Page:Sand - Mauprat.djvu/188

Cette page a été validée par deux contributeurs.

Je sentis dès ce moment mon amour descendre des orages du cerveau dans les saines régions du cœur, et le dévouement ne me parut plus une énigme. Je résolus de faire dès le lendemain acte de soumission et de tendresse. Je rentrai fort tard, accablé de lassitude, mourant de faim, brisé d’émotions. J’entrai dans l’office, je pris un morceau de pain, et je le mangeai trempé de mes larmes. J’étais appuyé contre le poêle éteint, à la lueur mourante d’une lampe épuisée ; Edmée entra sans me voir, prit quelques cerises dans le bahut, et s’approcha lentement du poêle ; elle était pâle et absorbée. En me voyant, elle jeta un cri et laissa tomber ses cerises.

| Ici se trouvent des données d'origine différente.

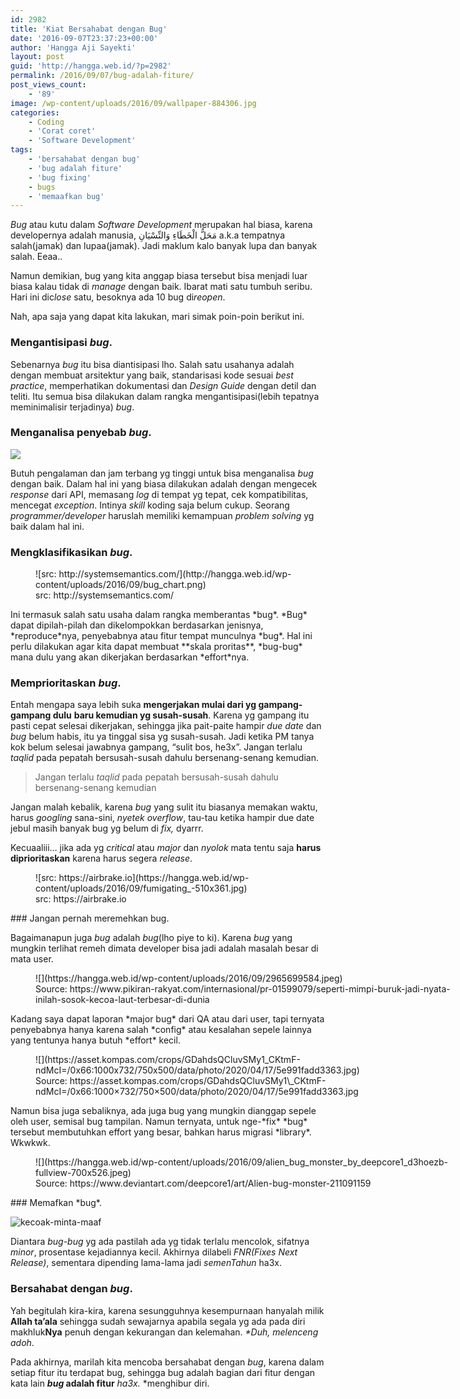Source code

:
 ```yaml
---
id: 2982
title: 'Kiat Bersahabat dengan Bug'
date: '2016-09-07T23:37:23+00:00'
author: 'Hangga Aji Sayekti'
layout: post
guid: 'http://hangga.web.id/?p=2982'
permalink: /2016/09/07/bug-adalah-fiture/
post_views_count:
    - '89'
image: /wp-content/uploads/2016/09/wallpaper-884306.jpg
categories:
    - Coding
    - 'Corat coret'
    - 'Software Development'
tags:
    - 'bersahabat dengan bug'
    - 'bug adalah fiture'
    - 'bug fixing'
    - bugs
    - 'memaafkan bug'
---
```


*Bug* atau kutu dalam *Software Development* merupakan hal biasa, karena developernya adalah manusia, مَحَلُّ الْخَطَاءِ وَالنِّسْيَانِ a.k.a tempatnya salah(jamak) dan lupaa(jamak). Jadi maklum kalo banyak lupa dan banyak salah. Eeaa..

Namun demikian, bug yang kita anggap biasa tersebut bisa menjadi luar biasa kalau tidak di *manage* dengan baik. Ibarat mati satu tumbuh seribu. Hari ini dic*lose* satu, besoknya ada 10 bug di*reopen*.

Nah, apa saja yang dapat kita lakukan, mari simak poin-poin berikut ini.

### Mengantisipasi *bug*.

Sebenarnya *bug* itu bisa diantisipasi lho. Salah satu usahanya adalah dengan membuat arsitektur yang baik, standarisasi kode sesuai *best practice*, memperhatikan dokumentasi dan *Design Guide* dengan detil dan teliti. Itu semua bisa dilakukan dalam rangka mengantisipasi(lebih tepatnya meminimalisir terjadinya) *bug*.

### Menganalisa penyebab *bug*.

![](https://hangga.web.id/wp-content/uploads/2017/10/1-Eve-Igae-ujQAQO_NDfUdA.gif)

Butuh pengalaman dan jam terbang yg tinggi untuk bisa menganalisa *bug* dengan baik. Dalam hal ini yang biasa dilakukan adalah dengan mengecek *response* dari API, memasang *log* di tempat yg tepat, cek kompatibilitas, mencegat *exception*. Intinya *skill* koding saja belum cukup. Seorang *programmer/developer* haruslah memiliki kemampuan *problem solving* yg baik dalam hal ini.

### Mengklasifikasikan *bug*.

<figure aria-describedby="caption-attachment-2985" class="wp-caption alignnone" id="attachment_2985" style="width: 497px">![src: http://systemsemantics.com/](http://hangga.web.id/wp-content/uploads/2016/09/bug_chart.png)<figcaption class="wp-caption-text" id="caption-attachment-2985">src: http://systemsemantics.com/</figcaption></figure>Ini termasuk salah satu usaha dalam rangka memberantas *bug*. *Bug* dapat dipilah-pilah dan dikelompokkan berdasarkan jenisnya, *reproduce*nya, penyebabnya atau fitur tempat munculnya *bug*. Hal ini perlu dilakukan agar kita dapat membuat **skala proritas**, *bug-bug* mana dulu yang akan dikerjakan berdasarkan *effort*nya.

### Memprioritaskan *bug*.

Entah mengapa saya lebih suka **mengerjakan mulai dari yg gampang-gampang dulu** **baru kemudian yg susah-susah**. Karena yg gampang itu pasti cepat selesai dikerjakan, sehingga jika pait-paite hampir *due date* dan *bug* belum habis, itu ya tinggal sisa yg susah-susah. Jadi ketika PM tanya kok belum selesai jawabnya gampang, “sulit bos, he3x”. Jangan terlalu *taqlid* pada pepatah bersusah-susah dahulu bersenang-senang kemudian.

> Jangan terlalu *taqlid* pada pepatah bersusah-susah dahulu bersenang-senang kemudian

Jangan malah kebalik, karena *bug* yang sulit itu biasanya memakan waktu, harus *googling* sana-sini, *nyetek overflow*, tau-tau ketika hampir due date jebul masih banyak bug yg belum di *fix,* dyarrr.

Kecuaaliii… jika ada yg *critical* atau *major* dan *nyolok* mata tentu saja **harus diprioritaskan** karena harus segera *release*.

<figure aria-describedby="caption-attachment-2986" class="wp-caption alignnone" id="attachment_2986" style="width: 510px">![src: https://airbrake.io](https://hangga.web.id/wp-content/uploads/2016/09/fumigating_-510x361.jpg)<figcaption class="wp-caption-text" id="caption-attachment-2986">src: https://airbrake.io</figcaption></figure>### Jangan pernah meremehkan bug.

Bagaimanapun juga *bug* adalah *bug*(lho piye to ki). Karena *bug* yang mungkin terlihat remeh dimata developer bisa jadi adalah masalah besar di mata user.

<figure aria-describedby="caption-attachment-4436" class="wp-caption alignnone" id="attachment_4436" style="width: 700px">![](https://hangga.web.id/wp-content/uploads/2016/09/2965699584.jpeg)<figcaption class="wp-caption-text" id="caption-attachment-4436">Source: https://www.pikiran-rakyat.com/internasional/pr-01599079/seperti-mimpi-buruk-jadi-nyata-inilah-sosok-kecoa-laut-terbesar-di-dunia</figcaption></figure>Kadang saya dapat laporan *major bug* dari QA atau dari user, tapi ternyata penyebabnya hanya karena salah *config* atau kesalahan sepele lainnya yang tentunya hanya butuh *effort* kecil.

<figure class="wp-caption alignnone" style="width: 750px">![](https://asset.kompas.com/crops/GDahdsQCluvSMy1_CKtmF-ndMcI=/0x66:1000x732/750x500/data/photo/2020/04/17/5e991fadd3363.jpg)<figcaption class="wp-caption-text">Source: https://asset.kompas.com/crops/GDahdsQCluvSMy1\_CKtmF-ndMcI=/0x66:1000×732/750×500/data/photo/2020/04/17/5e991fadd3363.jpg</figcaption></figure>Namun bisa juga sebaliknya, ada juga bug yang mungkin dianggap sepele oleh user, semisal bug tampilan. Namun ternyata, untuk nge-*fix* *bug* tersebut membutuhkan effort yang besar, bahkan harus migrasi *library*. Wkwkwk.

<figure aria-describedby="caption-attachment-4435" class="wp-caption alignnone" id="attachment_4435" style="width: 700px">![](https://hangga.web.id/wp-content/uploads/2016/09/alien_bug_monster_by_deepcore1_d3hoezb-fullview-700x526.jpeg)<figcaption class="wp-caption-text" id="caption-attachment-4435">Source: https://www.deviantart.com/deepcore1/art/Alien-bug-monster-211091159</figcaption></figure>### Memafkan *bug*.

![kecoak-minta-maaf](http://hangga.web.id/wp-content/uploads/2016/09/kecoak-minta-maaf.png)

Diantara *bug-bug* yg ada pastilah ada yg tidak terlalu mencolok, sifatnya *minor*, prosentase kejadiannya kecil. Akhirnya dilabeli *FNR(Fixes Next Release)*, sementara dipending lama-lama jadi *semenTahun* ha3x.

### Bersahabat dengan *bug*.

Yah begitulah kira-kira, karena sesungguhnya kesempurnaan hanyalah milik **Allah ta’ala** sehingga sudah sewajarnya apabila segala yg ada pada diri makhluk**Nya** penuh dengan kekurangan dan kelemahan. *\*Duh, melenceng adoh*.

Pada akhirnya, marilah kita mencoba bersahabat dengan *bug*, karena dalam setiap fitur itu terdapat bug, sehingga bug adalah bagian dari fitur dengan kata lain ***bug* adalah fitur** *ha3x.* \*menghibur diri.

— Edmée, lui dis-je, je vous supplie de n’avoir plus jamais peur de moi ; c’est tout ce que je puis vous dire, car je ne sais pas m’expliquer ; et pourtant j’avais résolu de vous dire bien des choses.

— Vous me direz cela une autre fois, mon bon cousin, me répondit-elle en essayant de me sourire.

Mais elle ne pouvait dissimuler la peur qu’elle éprouvait en se trouvant seule avec moi.

Je n’essayai pas de la retenir ; je ressentais vivement la douleur et l’humiliation de sa méfiance, et je n’avais pas le droit de m’en plaindre ; cependant jamais homme n’avait eu autant besoin d’être encouragé.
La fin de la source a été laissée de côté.